Les datas, la digitalisation et la connectivité des moyens de production ont permis ces dernières années des avancées considérables dans le monde industriel. Au-delà des gains de productivité et des changements de mode de production, l’aspect disruptif de cette mutation tient au bouleversement de certains secteurs d’activité.

Article aussi disponible en : English EN | français FR

Traditionnellement, la simple évocation de la révolution industrielle renvoie instinctivement au XVIIIème siècle, à l’utilisation de la vapeur comme source d’énergie et à la mécanisation de la production. En réalité, le phénomène est loin d’appartenir au passé. Il a en effet connu depuis, d’autres chapitres. La deuxième révolution industrielle (fin du XIXème - début du XXème siècle) s’est appuyée sur l’essor de l’électricité. La troisième survenue à partir des années 1970 s’est caractérisée par le développement de l’automatisation … Au fil de ces différentes étapes, l’industrie a connu une révolution continue qui prend aujourd’hui une nouvelle dimension.

Ouverte au début de la décennie, cette nouvelle page de l’histoire industrielle tient à l’exploitation de la data, à savoir l’ensemble des données générées par chaque machine ou outil de production. Baptisée « Industrie 4.0 », elle tient à la mise en commun de données massives.

« Ce nouvel âge industriel a été rendu possible par un certain nombre de « facilitateurs », explique Jean Karbouyan, analyste chez Amundi. « La connectivité tout d’abord via les capteurs mais également le cloud et, enfin, les outils d’analyse ». A l’ère du digital, une usine connectée - standard du futur - fournit ainsi jusqu’à plusieurs térabits [1] de données par jour. Leur agrégation et leur interaction ont ainsi permis d’améliorer la précision mais aussi les capacités des chaînes de production. A l’instar de l’automobile, par exemple. « L’une des usines automobiles les plus automatisées au monde est celle de fabrication des Jeep Wrangler aux États-Unis qui compte 260 robots », évoque Jean Karbouyan. « La spécificité de cette usine tient au fait qu’une même ligne, qui ne produit normalement qu’un modèle de véhicule, peut désormais en fabriquer huit déclinaisons différentes ».

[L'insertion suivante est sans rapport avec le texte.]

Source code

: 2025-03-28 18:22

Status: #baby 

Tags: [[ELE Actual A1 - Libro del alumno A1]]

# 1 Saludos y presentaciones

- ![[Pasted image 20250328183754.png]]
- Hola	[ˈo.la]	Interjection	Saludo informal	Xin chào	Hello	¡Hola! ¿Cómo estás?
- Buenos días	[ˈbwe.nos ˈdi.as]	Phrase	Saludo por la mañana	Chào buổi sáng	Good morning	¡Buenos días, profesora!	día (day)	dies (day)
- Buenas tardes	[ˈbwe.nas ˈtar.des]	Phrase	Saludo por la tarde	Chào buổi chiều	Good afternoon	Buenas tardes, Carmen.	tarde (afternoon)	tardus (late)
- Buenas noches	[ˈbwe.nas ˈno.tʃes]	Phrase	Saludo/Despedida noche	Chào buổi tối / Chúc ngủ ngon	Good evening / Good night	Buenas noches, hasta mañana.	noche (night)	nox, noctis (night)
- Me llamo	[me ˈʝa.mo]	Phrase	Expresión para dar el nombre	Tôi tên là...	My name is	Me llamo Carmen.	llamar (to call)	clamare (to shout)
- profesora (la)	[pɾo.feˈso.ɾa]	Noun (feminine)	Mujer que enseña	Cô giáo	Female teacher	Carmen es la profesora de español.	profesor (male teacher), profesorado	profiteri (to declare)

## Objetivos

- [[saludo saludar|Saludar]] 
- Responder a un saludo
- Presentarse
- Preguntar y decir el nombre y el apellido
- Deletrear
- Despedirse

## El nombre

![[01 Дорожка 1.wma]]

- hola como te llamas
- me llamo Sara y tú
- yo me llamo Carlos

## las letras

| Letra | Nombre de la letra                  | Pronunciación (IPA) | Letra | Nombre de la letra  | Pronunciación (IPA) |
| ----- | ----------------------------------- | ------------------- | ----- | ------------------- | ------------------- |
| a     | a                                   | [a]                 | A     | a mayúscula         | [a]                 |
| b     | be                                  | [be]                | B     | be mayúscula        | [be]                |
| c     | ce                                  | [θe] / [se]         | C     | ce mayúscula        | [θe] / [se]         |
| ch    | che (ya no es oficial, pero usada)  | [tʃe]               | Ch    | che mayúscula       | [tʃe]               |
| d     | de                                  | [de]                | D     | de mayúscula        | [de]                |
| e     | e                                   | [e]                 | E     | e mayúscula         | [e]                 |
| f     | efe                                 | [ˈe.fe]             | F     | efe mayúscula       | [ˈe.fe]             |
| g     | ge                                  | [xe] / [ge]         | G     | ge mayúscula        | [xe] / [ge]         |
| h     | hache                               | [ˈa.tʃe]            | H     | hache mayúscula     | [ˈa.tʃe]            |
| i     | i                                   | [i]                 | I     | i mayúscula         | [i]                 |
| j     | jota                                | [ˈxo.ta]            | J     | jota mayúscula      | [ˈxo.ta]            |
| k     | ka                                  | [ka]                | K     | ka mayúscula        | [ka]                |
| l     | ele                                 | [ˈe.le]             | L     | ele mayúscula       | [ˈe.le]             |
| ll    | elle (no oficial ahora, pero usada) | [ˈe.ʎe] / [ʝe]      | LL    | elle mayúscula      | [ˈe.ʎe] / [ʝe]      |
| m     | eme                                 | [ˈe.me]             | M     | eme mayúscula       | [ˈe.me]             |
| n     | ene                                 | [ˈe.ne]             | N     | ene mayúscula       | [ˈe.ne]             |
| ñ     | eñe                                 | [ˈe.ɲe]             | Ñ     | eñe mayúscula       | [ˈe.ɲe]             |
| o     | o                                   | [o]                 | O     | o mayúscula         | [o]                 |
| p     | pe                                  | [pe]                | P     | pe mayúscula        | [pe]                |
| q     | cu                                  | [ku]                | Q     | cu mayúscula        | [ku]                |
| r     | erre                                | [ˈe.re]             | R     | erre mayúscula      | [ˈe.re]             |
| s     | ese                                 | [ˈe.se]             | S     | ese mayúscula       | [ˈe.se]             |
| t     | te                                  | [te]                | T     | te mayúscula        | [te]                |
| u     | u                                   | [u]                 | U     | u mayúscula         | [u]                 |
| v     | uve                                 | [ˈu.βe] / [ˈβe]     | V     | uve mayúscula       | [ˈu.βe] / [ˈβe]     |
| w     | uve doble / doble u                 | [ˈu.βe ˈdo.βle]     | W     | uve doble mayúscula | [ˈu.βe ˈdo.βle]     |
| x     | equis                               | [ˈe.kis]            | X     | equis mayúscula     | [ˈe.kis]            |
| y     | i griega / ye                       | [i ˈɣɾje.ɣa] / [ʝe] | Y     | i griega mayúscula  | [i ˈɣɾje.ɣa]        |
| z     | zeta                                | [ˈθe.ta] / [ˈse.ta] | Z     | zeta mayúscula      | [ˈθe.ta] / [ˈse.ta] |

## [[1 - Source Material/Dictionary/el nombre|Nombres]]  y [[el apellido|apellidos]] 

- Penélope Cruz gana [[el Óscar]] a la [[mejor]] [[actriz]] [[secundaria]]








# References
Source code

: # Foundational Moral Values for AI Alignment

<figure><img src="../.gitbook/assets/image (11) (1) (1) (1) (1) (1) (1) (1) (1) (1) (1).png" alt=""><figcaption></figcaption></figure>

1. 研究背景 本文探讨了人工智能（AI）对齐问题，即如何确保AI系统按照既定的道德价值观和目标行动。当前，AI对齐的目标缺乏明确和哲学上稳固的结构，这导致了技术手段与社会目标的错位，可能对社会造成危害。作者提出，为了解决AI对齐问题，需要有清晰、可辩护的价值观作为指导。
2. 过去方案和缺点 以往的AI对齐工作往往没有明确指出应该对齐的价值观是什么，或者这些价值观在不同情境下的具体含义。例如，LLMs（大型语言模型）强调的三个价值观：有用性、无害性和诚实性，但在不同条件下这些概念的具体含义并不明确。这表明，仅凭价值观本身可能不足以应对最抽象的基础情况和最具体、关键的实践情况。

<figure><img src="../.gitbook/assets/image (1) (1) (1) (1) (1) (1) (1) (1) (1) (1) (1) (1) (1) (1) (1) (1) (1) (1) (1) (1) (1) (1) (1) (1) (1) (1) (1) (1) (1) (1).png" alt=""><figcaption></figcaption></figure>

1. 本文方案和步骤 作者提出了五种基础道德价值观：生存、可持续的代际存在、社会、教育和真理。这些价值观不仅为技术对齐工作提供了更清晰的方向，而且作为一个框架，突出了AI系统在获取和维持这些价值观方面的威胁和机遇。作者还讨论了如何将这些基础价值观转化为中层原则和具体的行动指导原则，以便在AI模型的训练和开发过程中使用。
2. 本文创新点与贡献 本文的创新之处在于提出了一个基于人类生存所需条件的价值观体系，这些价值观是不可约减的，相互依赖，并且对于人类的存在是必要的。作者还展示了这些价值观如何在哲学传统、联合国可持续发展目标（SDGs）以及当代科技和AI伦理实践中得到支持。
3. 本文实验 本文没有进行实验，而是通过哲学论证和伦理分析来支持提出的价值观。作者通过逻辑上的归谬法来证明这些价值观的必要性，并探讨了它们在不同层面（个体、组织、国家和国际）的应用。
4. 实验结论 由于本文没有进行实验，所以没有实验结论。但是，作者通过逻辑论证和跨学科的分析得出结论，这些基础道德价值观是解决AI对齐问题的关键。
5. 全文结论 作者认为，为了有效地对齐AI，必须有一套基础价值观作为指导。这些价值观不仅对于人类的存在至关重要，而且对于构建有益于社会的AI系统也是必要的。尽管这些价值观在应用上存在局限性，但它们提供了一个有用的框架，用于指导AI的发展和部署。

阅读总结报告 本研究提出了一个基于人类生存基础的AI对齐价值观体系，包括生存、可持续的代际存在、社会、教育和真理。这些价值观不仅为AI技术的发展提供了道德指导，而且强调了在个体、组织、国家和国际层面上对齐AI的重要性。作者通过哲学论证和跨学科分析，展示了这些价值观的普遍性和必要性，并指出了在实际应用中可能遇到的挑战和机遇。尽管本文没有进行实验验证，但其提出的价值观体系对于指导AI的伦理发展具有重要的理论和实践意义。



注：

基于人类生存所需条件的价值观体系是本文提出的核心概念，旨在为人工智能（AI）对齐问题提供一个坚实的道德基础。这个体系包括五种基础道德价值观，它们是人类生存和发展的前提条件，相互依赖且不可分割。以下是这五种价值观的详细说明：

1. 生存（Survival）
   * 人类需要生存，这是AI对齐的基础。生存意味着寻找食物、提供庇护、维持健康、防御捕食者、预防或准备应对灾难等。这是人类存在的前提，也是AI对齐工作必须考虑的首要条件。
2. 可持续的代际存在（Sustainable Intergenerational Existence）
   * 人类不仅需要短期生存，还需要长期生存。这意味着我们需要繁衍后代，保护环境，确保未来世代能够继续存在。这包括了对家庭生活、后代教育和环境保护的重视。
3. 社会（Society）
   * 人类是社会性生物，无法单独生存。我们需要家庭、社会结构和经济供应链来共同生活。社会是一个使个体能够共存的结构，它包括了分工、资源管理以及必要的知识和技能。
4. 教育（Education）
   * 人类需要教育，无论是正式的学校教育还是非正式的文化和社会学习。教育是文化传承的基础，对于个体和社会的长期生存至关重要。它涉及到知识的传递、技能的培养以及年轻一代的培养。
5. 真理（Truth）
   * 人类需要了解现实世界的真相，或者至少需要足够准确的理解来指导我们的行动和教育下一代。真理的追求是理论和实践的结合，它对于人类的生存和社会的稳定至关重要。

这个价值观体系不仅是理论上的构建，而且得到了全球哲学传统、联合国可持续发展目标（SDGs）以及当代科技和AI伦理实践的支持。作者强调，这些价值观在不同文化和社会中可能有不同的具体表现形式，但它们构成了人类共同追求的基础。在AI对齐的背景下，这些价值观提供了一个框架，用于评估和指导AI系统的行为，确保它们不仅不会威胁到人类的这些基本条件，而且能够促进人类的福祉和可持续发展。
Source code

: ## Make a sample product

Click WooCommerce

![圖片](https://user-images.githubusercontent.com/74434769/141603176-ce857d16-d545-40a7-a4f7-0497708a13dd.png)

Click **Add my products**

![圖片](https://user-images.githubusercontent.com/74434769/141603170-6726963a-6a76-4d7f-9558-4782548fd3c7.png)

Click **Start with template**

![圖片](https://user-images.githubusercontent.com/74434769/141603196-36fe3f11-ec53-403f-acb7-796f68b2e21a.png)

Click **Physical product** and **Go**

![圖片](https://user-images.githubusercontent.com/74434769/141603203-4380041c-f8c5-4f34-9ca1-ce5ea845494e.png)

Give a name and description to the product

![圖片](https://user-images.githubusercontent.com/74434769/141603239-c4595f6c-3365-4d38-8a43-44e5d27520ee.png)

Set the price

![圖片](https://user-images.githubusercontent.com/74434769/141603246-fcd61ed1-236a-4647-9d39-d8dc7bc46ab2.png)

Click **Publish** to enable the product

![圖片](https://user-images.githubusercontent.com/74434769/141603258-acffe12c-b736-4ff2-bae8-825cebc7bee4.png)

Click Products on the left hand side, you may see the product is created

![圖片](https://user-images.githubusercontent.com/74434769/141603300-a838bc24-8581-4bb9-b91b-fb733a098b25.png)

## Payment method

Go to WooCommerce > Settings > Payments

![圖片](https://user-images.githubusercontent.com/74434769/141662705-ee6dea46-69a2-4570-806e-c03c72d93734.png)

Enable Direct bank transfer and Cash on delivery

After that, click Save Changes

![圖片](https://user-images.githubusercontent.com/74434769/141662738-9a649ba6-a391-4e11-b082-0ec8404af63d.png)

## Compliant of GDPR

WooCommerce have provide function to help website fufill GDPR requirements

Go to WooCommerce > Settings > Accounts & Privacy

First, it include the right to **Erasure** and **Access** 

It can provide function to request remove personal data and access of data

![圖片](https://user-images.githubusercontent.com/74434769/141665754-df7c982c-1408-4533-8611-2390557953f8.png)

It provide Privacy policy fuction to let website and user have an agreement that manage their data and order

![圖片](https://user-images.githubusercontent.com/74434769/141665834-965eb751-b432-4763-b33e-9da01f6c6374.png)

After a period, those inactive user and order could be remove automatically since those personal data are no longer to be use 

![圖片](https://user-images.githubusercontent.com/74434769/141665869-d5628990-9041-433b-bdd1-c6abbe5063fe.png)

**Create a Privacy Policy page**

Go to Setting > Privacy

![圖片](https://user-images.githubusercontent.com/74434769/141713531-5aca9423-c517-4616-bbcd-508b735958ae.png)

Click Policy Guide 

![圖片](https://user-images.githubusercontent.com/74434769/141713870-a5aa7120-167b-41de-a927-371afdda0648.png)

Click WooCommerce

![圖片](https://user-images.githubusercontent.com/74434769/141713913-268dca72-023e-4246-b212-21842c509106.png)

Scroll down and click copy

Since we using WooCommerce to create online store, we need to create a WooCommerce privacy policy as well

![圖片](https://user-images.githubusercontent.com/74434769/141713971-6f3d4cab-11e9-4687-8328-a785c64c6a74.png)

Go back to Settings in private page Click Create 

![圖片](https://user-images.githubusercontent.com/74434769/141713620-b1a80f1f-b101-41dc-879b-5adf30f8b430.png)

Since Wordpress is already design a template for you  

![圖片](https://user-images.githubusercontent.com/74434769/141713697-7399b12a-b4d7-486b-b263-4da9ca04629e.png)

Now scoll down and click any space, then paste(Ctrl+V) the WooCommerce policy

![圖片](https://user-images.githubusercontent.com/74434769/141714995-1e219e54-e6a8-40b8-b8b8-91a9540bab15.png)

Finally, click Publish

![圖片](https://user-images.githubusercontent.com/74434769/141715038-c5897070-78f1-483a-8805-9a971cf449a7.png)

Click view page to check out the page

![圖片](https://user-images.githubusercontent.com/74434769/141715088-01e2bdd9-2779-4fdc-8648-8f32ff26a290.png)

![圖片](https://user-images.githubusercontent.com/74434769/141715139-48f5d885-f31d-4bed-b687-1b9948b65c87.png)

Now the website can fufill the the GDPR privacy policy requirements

Estampillée du sceau de la digitalisation, une nouvelle révolution industrielle est donc à l’œuvre. La disruption qui la caractérise tient aux principales innovations des dernières années.

« Nous distinguons dans notre approche cinq grands axes disruptifs pour l’industrie », précise Wesley Lebeau, gérant du fonds CPR Invest - Global Disruptive Opportunities. « Il s’agit de la robotique, des smart factories, de l’impression 3D et 4D, des véhicules autonomes et des drones. Ces vecteurs de développement ont initié les grands bouleversements de l’industrie pour les années à venir ». Indéniablement, la forme la plus connue et la plus répandue est la robotique qui a déjà révolutionné les modes de production. Mais la disruption engendrée par les autres domaines est bien plus remarquable. A commencer par l’impression 3D et 4D qui a permis d’importantes avancées sur le prototypage. « Cette technologie permet dorénavant de “designer” une pièce numériquement, de la tester et la matérialiser dans un délai très court », explique Wesley Lebeau. « Pour les industriels, cela se traduit par d’importantes économies de coûts, une mise sur le marché plus rapide et, surtout, une créativité et une personnalisation poussées à leur paroxysme ». Bénéficiant d’une large médiatisation, le drone ouvre également aux industries un champ des possibles encore difficilement mesurable.

Si la logistique ou la distribution sont les premiers secteurs concernés, cette technologie trouve désormais d’autres débouchés dans l’agriculture ou l’architecture. L’aspect disruptif des véhicules autonomes est tout aussi conséquent. Il est inhérent aux implications sur l’organisation même de la société, bouleversant l’approche traditionnelle des transports publics. Alors qu’en termes d’usage, une voiture n’est utilisée en moyenne que 3 % du temps, un véhicule autonome sera, dans un futur proche, totalement affranchi de la contrainte d’un conducteur. Il pourra ainsi accompagner les enfants à l’école, récupérer les courses commandées en ligne ou aller chercher une personne à l’aéroport. En outre, cette évolution devrait se conjuguer, sur le plan humain, à d’inévitables progrès tant en termes de sécurité et que de pollution.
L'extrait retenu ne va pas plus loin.